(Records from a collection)
┄┄┄┄┄┄┄┄┄┄┄┄┄┄┄┄┄┄┄┄

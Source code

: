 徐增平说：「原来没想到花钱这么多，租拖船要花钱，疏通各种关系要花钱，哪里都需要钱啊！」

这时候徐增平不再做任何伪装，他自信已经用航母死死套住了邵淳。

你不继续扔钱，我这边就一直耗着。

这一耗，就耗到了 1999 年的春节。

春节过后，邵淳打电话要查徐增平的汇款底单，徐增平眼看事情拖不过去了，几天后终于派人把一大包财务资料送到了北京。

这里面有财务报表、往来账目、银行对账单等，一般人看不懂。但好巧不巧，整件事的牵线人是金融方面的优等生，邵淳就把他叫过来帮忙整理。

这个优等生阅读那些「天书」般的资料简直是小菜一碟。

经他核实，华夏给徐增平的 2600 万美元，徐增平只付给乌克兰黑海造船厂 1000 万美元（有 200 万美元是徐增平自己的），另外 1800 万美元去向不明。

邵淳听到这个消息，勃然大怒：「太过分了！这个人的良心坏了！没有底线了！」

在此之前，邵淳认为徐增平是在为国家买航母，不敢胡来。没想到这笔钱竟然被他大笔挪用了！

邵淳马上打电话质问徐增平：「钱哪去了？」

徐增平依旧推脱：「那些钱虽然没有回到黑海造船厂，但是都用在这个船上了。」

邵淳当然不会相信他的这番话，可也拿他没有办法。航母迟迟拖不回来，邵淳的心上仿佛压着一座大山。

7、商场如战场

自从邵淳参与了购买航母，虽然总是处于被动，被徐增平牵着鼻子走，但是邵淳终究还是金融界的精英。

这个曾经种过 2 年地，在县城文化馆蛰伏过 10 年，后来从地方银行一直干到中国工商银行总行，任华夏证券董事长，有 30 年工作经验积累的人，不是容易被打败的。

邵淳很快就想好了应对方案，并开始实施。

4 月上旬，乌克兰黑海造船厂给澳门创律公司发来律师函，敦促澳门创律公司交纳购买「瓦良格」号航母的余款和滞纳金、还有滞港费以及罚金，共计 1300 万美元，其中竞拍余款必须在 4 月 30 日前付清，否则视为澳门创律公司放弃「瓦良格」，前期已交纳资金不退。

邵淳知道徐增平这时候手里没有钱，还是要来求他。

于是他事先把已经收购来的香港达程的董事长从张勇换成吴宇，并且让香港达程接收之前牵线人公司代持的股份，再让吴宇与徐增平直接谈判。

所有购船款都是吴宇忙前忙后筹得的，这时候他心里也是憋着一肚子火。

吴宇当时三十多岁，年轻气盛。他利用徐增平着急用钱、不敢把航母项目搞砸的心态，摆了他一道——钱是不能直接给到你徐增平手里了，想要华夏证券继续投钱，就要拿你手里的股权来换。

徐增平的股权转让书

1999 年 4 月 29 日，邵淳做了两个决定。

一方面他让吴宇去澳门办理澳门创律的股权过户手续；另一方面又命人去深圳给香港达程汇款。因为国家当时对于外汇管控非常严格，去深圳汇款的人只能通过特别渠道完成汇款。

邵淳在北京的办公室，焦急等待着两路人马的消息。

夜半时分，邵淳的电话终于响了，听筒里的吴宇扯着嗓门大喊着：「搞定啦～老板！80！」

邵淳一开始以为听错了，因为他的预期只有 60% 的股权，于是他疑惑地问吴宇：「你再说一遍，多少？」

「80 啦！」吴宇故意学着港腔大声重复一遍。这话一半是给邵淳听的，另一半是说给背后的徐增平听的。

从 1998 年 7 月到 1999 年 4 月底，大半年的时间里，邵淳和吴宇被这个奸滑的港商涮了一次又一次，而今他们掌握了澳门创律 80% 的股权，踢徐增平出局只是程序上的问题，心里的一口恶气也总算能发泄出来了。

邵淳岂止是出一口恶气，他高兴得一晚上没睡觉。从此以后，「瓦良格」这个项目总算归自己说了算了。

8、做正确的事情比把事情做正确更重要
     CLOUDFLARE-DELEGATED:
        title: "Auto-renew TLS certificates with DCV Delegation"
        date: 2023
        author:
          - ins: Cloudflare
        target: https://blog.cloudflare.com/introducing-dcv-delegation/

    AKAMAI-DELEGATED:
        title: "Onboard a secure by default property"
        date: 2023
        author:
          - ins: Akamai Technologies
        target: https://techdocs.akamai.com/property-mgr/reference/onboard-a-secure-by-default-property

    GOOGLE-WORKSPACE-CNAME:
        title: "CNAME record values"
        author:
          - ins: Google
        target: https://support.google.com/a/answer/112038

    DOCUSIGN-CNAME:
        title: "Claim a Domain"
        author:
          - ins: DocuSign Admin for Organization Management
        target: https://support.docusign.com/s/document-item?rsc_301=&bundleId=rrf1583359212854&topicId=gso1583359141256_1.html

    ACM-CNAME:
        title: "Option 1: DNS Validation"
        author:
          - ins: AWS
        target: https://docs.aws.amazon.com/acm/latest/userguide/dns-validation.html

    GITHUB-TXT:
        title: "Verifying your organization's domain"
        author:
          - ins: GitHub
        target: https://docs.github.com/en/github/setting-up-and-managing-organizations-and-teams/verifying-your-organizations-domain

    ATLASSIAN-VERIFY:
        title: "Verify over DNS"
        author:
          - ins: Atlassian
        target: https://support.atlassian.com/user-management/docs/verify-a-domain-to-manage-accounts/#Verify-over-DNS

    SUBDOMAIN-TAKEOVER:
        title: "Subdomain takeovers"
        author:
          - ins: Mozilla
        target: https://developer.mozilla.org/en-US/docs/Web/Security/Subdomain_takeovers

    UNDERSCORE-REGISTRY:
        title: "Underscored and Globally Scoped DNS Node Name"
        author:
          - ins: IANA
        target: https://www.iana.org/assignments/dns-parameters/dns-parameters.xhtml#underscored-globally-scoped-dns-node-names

┄┄┄┄┄┄┄┄┄┄┄┄┄┄┄┄┄┄┄┄

• **What is needed**:
Print, without alteration, only the lines above between the one holding "从 1998 年 7 月到" and the one holding "- ins: IANA", inclusive.

• **Exercise answer**:
从 1998 年 7 月到 1999 年 4 月底，大半年的时间里，邵淳和吴宇被这个奸滑的港商涮了一次又一次，而今他们掌握了澳门创律 80% 的股权，踢徐增平出局只是程序上的问题，心里的一口恶气也总算能发泄出来了。

邵淳岂止是出一口恶气，他高兴得一晚上没睡觉。从此以后，「瓦良格」这个项目总算归自己说了算了。

8、做正确的事情比把事情做正确更重要
     CLOUDFLARE-DELEGATED:
        title: "Auto-renew TLS certificates with DCV Delegation"
        date: 2023
        author:
          - ins: Cloudflare
        target: https://blog.cloudflare.com/introducing-dcv-delegation/

    AKAMAI-DELEGATED:
        title: "Onboard a secure by default property"
        date: 2023
        author:
          - ins: Akamai Technologies
        target: https://techdocs.akamai.com/property-mgr/reference/onboard-a-secure-by-default-property

    GOOGLE-WORKSPACE-CNAME:
        title: "CNAME record values"
        author:
          - ins: Google
        target: https://support.google.com/a/answer/112038

    DOCUSIGN-CNAME:
        title: "Claim a Domain"
        author:
          - ins: DocuSign Admin for Organization Management
        target: https://support.docusign.com/s/document-item?rsc_301=&bundleId=rrf1583359212854&topicId=gso1583359141256_1.html

    ACM-CNAME:
        title: "Option 1: DNS Validation"
        author:
          - ins: AWS
        target: https://docs.aws.amazon.com/acm/latest/userguide/dns-validation.html

    GITHUB-TXT:
        title: "Verifying your organization's domain"
        author:
          - ins: GitHub
        target: https://docs.github.com/en/github/setting-up-and-managing-organizations-and-teams/verifying-your-organizations-domain

    ATLASSIAN-VERIFY:
        title: "Verify over DNS"
        author:
          - ins: Atlassian
        target: https://support.atlassian.com/user-management/docs/verify-a-domain-to-manage-accounts/#Verify-over-DNS

    SUBDOMAIN-TAKEOVER:
        title: "Subdomain takeovers"
        author:
          - ins: Mozilla
        target: https://developer.mozilla.org/en-US/docs/Web/Security/Subdomain_takeovers

    UNDERSCORE-REGISTRY:
        title: "Underscored and Globally Scoped DNS Node Name"
        author:
          - ins: IANA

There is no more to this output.